**Work instruction**
Drop every picture, then print the rest of the listing exactly as given.

**Records to process**

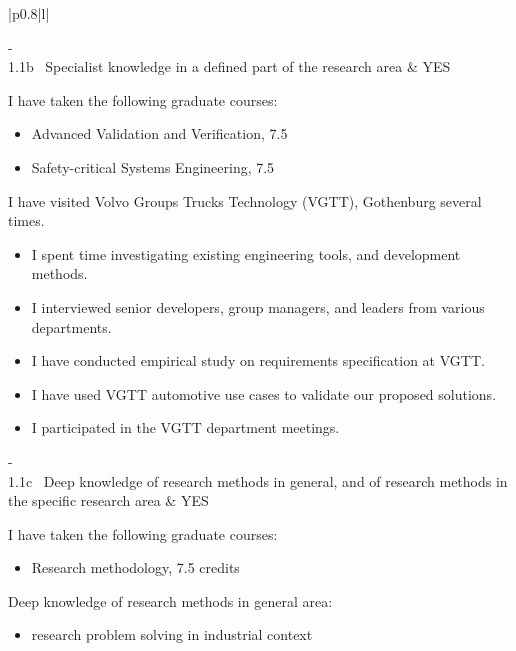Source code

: \begin{longtable}{|p{0.8\linewidth}|l|}
\begin{minipage}{\linewidth}
  \end{minipage}\hfill\vline\kern-\arrayrulewidth\\[2cm]
\hline 1.1b~ Specialist knowledge in a defined part of the research area & YES\\
\hline {}
  \begin{minipage}{\linewidth}\vspace{0.2cm}
  I have taken the following graduate courses:\vspace{-0.2cm}
    \begin{itemize} \itemsep-0.25em
    \item Advanced Validation and Verification, 7.5 
    \item Safety-critical Systems Engineering, 7.5 
    \end{itemize}
   I have visited Volvo Groups Trucks Technology (VGTT), Gothenburg several times.
  \begin{itemize} \itemsep-0.25em
  \item I spent time investigating existing engineering tools, and development methods.
  \item I interviewed senior developers, group managers, and leaders from various departments.
  \item I have conducted empirical study on requirements specification at VGTT.
  \item I have used VGTT automotive use cases to validate our proposed solutions.
  \item I participated in the VGTT department meetings.\\
  \end{itemize}
  \end{minipage}\hfill\vline\kern-\arrayrulewidth\\[2cm]
\hline 1.1c~ Deep knowledge of research methods in general, and of research methods in the specific research area & YES\\
\hline {}
  \begin{minipage}{\linewidth}\vspace{0.2cm}
  I have taken the following graduate courses:\vspace{-0.2cm}
  \begin{itemize} \itemsep-0.25em
    \item Research methodology, 7.5 credits
  \end{itemize}
  Deep knowledge of research methods in general area:
  \begin{itemize} \itemsep-0.25em
  \item research problem solving  in industrial context

\end{itemize}
\end{minipage}
\end{longtable}
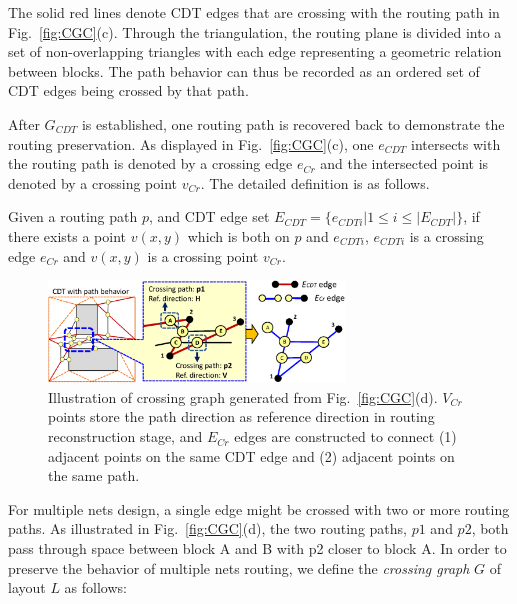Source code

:       The solid red lines denote CDT edges that are crossing with the routing path in Fig.~\ref{fig:CGC}(c). Through the triangulation, the routing plane is divided into a set of non-overlapping triangles with each edge representing a geometric relation between blocks. The path behavior can thus be recorded as an ordered set of CDT edges being crossed by that path.

      After $G_{CDT}$ is established, one routing path is recovered back to demonstrate the routing preservation. As displayed in Fig.~\ref{fig:CGC}(c), one $e_{CDT}$ intersects with the routing path is denoted by a crossing edge $e_{Cr}$ and the intersected point is denoted by a crossing point $v_{Cr}$. The detailed definition is as follows.

      \begin{defi}\label{defi:CrossingPoint}
        Given a routing path $p$, and CDT edge set $E_{CDT}= \{e_{CDTi}| 1 \leq i\leq|E_{CDT}|\}$, if there exists a point $v(x,y)$ which is both on $p$ and $e_{CDTi}$, $e_{CDTi}$ is a crossing edge $e_{Cr}$ and $v(x,y)$ is a crossing point $v_{Cr}$.
      \end{defi}

      \begin{figure}
        \begin{center}
        \includegraphics[width=0.7\textwidth]{Fig/Chapter4/CrG.eps}
        \caption{Illustration of crossing graph generated from Fig.~\ref{fig:CGC}(d).
          $V_{Cr}$ points store the path direction as reference direction in routing reconstruction stage, 
          and $E_{Cr}$ edges are constructed to connect (1) adjacent points on the same CDT edge and (2) adjacent points on the same path.}
        \label{fig:CrG}
        \end{center}
      \end{figure}


      For multiple nets design, a single edge might be crossed with two or more routing paths. As illustrated in Fig.~\ref{fig:CGC}(d), the two routing paths, $p1$ and $p2$, both pass through space between block A and B with p2 closer to block A. In order to preserve the behavior of multiple nets routing, we define the {\it crossing graph} $G$ of layout $L$ as follows: 

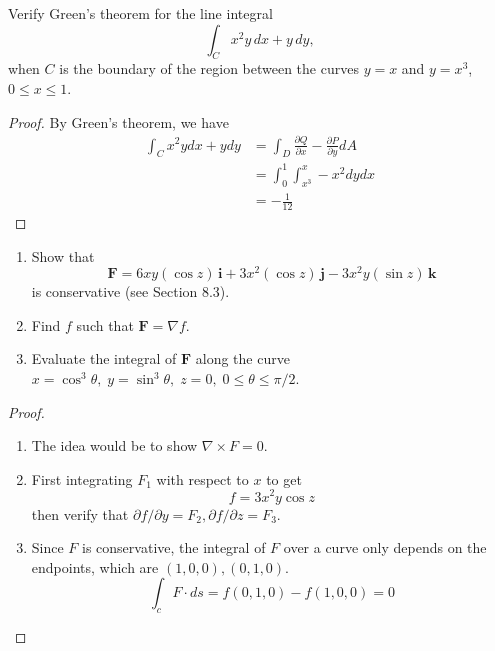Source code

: \documentclass[openany]{book}
\begin{document}
\begin{prob}[4]
    Verify Green's theorem for the line integral
    \[
    \int_C x^2 y \, dx + y \, dy,
    \]
    when \( C \) is the boundary of the region between the curves \( y = x \) and \( y = x^3 \), \( 0 \leq x \leq 1 \).
\end{prob}
\begin{proof}
    By Green's theorem, we have 
    \begin{align*}
        \int_Cx^2ydx+ydy&=\int_D\frac{\partial Q}{\partial x}-\frac{\partial P}{\partial y}dA\\
        &=\int_0^1\int_{x^3}^x-x^2dydx\\
        &=-\frac{1}{12}
    \end{align*}
\end{proof}

\begin{prob}[7]
    \begin{enumerate}
        \item[(a)] Show that  
        \[
        \mathbf{F} = 6xy(\cos z) \, \mathbf{i} + 3x^2(\cos z) \, \mathbf{j} - 3x^2 y(\sin z) \, \mathbf{k}
        \]
        is conservative (see Section 8.3). 
        \item[(b)] Find \( f \) such that \( \mathbf{F} = \nabla f \).  
        \item[(c)] Evaluate the integral of \( \mathbf{F} \) along the curve \( x = \cos^3 \theta, \; y = \sin^3 \theta, \; z = 0, \; 0 \leq \theta \leq \pi/2 \).
    \end{enumerate}
\end{prob}
\begin{proof}
    \begin{enumerate}
        \item[(a)] The idea would be to show $\nabla\times F=0$.
        \item[(b)] First integrating $F_1$ with respect to $x$ to get
        \begin{equation*}
            f=3x^2y\cos z
        \end{equation*}
        then verify that $\partial f/\partial y=F_2, \partial f/\partial z=F_3$.
        \item[(c)] Since $F$ is conservative, the integral of $F$ over a curve only depends on the endpoints, which are $(1,0,0), (0,1,0)$.
        \begin{equation*}
            \int_cF\cdot ds=f(0,1,0)-f(1,0,0)=0
        \end{equation*}
    \end{enumerate}
\end{proof}
\end{document}
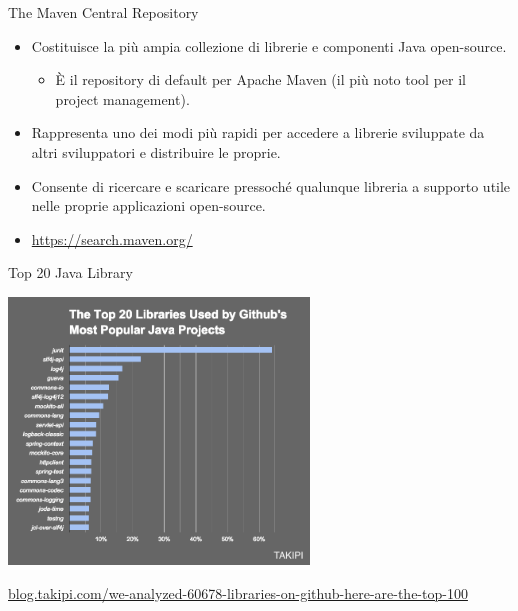 \documentclass[presentation]{beamer}
\begin{document}
\begin{frame}{The Maven Central Repository}
\begin{itemize}\itemsep10pt
\item Costituisce la più ampia collezione di librerie e componenti Java open-source.
\begin{itemize}
\item È il repository di default per Apache Maven (il più noto tool per il project management).
\end{itemize}
\item Rappresenta uno dei modi più rapidi per accedere a librerie sviluppate da altri sviluppatori e distribuire le proprie.
\item Consente di ricercare e scaricare pressoché qualunque libreria a supporto utile nelle proprie applicazioni open-source.

\item \url{https://search.maven.org/}
\end{itemize}
\end{frame}

\begin{frame}{Top 20 Java Library}
\begin{center}
\includegraphics[width=0.6\textwidth]{img/top-20-java-libraries}
\end{center}
{\scriptsize \url{blog.takipi.com/we-analyzed-60678-libraries-on-github-here-are-the-top-100}}
\end{frame}
\end{document}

**Response below**
Source code

: \begin{longtable}{|p{0.8\linewidth}|l|}
\begin{minipage}{\linewidth}
  \end{minipage}\hfill\vline\kern-\arrayrulewidth\\[2cm]
\hline 1.1b~ Specialist knowledge in a defined part of the research area & YES\\
\hline {}
  \begin{minipage}{\linewidth}\vspace{0.2cm}
  I have taken the following graduate courses:\vspace{-0.2cm}
    \begin{itemize} \itemsep-0.25em
    \item Advanced Validation and Verification, 7.5 
    \item Safety-critical Systems Engineering, 7.5 
    \end{itemize}
   I have visited Volvo Groups Trucks Technology (VGTT), Gothenburg several times.
  \begin{itemize} \itemsep-0.25em
  \item I spent time investigating existing engineering tools, and development methods.
  \item I interviewed senior developers, group managers, and leaders from various departments.
  \item I have conducted empirical study on requirements specification at VGTT.
  \item I have used VGTT automotive use cases to validate our proposed solutions.
  \item I participated in the VGTT department meetings.\\
  \end{itemize}
  \end{minipage}\hfill\vline\kern-\arrayrulewidth\\[2cm]
\hline 1.1c~ Deep knowledge of research methods in general, and of research methods in the specific research area & YES\\
\hline {}
  \begin{minipage}{\linewidth}\vspace{0.2cm}
  I have taken the following graduate courses:\vspace{-0.2cm}
  \begin{itemize} \itemsep-0.25em
    \item Research methodology, 7.5 credits
  \end{itemize}
  Deep knowledge of research methods in general area:
  \begin{itemize} \itemsep-0.25em
  \item research problem solving  in industrial context

\end{itemize}
\end{minipage}
\end{longtable}
Source code

:       The solid red lines denote CDT edges that are crossing with the routing path in Fig.~\ref{fig:CGC}(c). Through the triangulation, the routing plane is divided into a set of non-overlapping triangles with each edge representing a geometric relation between blocks. The path behavior can thus be recorded as an ordered set of CDT edges being crossed by that path.

      After $G_{CDT}$ is established, one routing path is recovered back to demonstrate the routing preservation. As displayed in Fig.~\ref{fig:CGC}(c), one $e_{CDT}$ intersects with the routing path is denoted by a crossing edge $e_{Cr}$ and the intersected point is denoted by a crossing point $v_{Cr}$. The detailed definition is as follows.

      \begin{defi}\label{defi:CrossingPoint}
        Given a routing path $p$, and CDT edge set $E_{CDT}= \{e_{CDTi}| 1 \leq i\leq|E_{CDT}|\}$, if there exists a point $v(x,y)$ which is both on $p$ and $e_{CDTi}$, $e_{CDTi}$ is a crossing edge $e_{Cr}$ and $v(x,y)$ is a crossing point $v_{Cr}$.
      \end{defi}

      \begin{figure}
        \begin{center}
        \includegraphics[width=0.7\textwidth]{Fig/Chapter4/CrG.eps}
        \caption{Illustration of crossing graph generated from Fig.~\ref{fig:CGC}(d).
          $V_{Cr}$ points store the path direction as reference direction in routing reconstruction stage, 
          and $E_{Cr}$ edges are constructed to connect (1) adjacent points on the same CDT edge and (2) adjacent points on the same path.}
        \label{fig:CrG}
        \end{center}
      \end{figure}


      For multiple nets design, a single edge might be crossed with two or more routing paths. As illustrated in Fig.~\ref{fig:CGC}(d), the two routing paths, $p1$ and $p2$, both pass through space between block A and B with p2 closer to block A. In order to preserve the behavior of multiple nets routing, we define the {\it crossing graph} $G$ of layout $L$ as follows: 

Source code

: \documentclass[openany]{book}
\begin{document}
\begin{prob}[4]
    Verify Green's theorem for the line integral
    \[
    \int_C x^2 y \, dx + y \, dy,
    \]
    when \( C \) is the boundary of the region between the curves \( y = x \) and \( y = x^3 \), \( 0 \leq x \leq 1 \).
\end{prob}
\begin{proof}
    By Green's theorem, we have 
    \begin{align*}
        \int_Cx^2ydx+ydy&=\int_D\frac{\partial Q}{\partial x}-\frac{\partial P}{\partial y}dA\\
        &=\int_0^1\int_{x^3}^x-x^2dydx\\
        &=-\frac{1}{12}
    \end{align*}
\end{proof}

\begin{prob}[7]
    \begin{enumerate}
        \item[(a)] Show that  
        \[
        \mathbf{F} = 6xy(\cos z) \, \mathbf{i} + 3x^2(\cos z) \, \mathbf{j} - 3x^2 y(\sin z) \, \mathbf{k}
        \]
        is conservative (see Section 8.3). 
        \item[(b)] Find \( f \) such that \( \mathbf{F} = \nabla f \).  
        \item[(c)] Evaluate the integral of \( \mathbf{F} \) along the curve \( x = \cos^3 \theta, \; y = \sin^3 \theta, \; z = 0, \; 0 \leq \theta \leq \pi/2 \).
    \end{enumerate}
\end{prob}
\begin{proof}
    \begin{enumerate}
        \item[(a)] The idea would be to show $\nabla\times F=0$.
        \item[(b)] First integrating $F_1$ with respect to $x$ to get
        \begin{equation*}
            f=3x^2y\cos z
        \end{equation*}
        then verify that $\partial f/\partial y=F_2, \partial f/\partial z=F_3$.
        \item[(c)] Since $F$ is conservative, the integral of $F$ over a curve only depends on the endpoints, which are $(1,0,0), (0,1,0)$.
        \begin{equation*}
            \int_cF\cdot ds=f(0,1,0)-f(1,0,0)=0
        \end{equation*}
    \end{enumerate}
\end{proof}
\end{document}
 \documentclass[presentation]{beamer}
\begin{document}
\begin{frame}{The Maven Central Repository}
\begin{itemize}\itemsep10pt
\item Costituisce la più ampia collezione di librerie e componenti Java open-source.
\begin{itemize}
\item È il repository di default per Apache Maven (il più noto tool per il project management).
\end{itemize}
\item Rappresenta uno dei modi più rapidi per accedere a librerie sviluppate da altri sviluppatori e distribuire le proprie.
\item Consente di ricercare e scaricare pressoché qualunque libreria a supporto utile nelle proprie applicazioni open-source.

\item \url{https://search.maven.org/}
\end{itemize}
\end{frame}

\begin{frame}{Top 20 Java Library}
\begin{center}
\includegraphics[width=0.6\textwidth]{img/top-20-java-libraries}
\end{center}
{\scriptsize \url{blog.takipi.com/we-analyzed-60678-libraries-on-github-here-are-the-top-100}}
\end{frame}
\end{document}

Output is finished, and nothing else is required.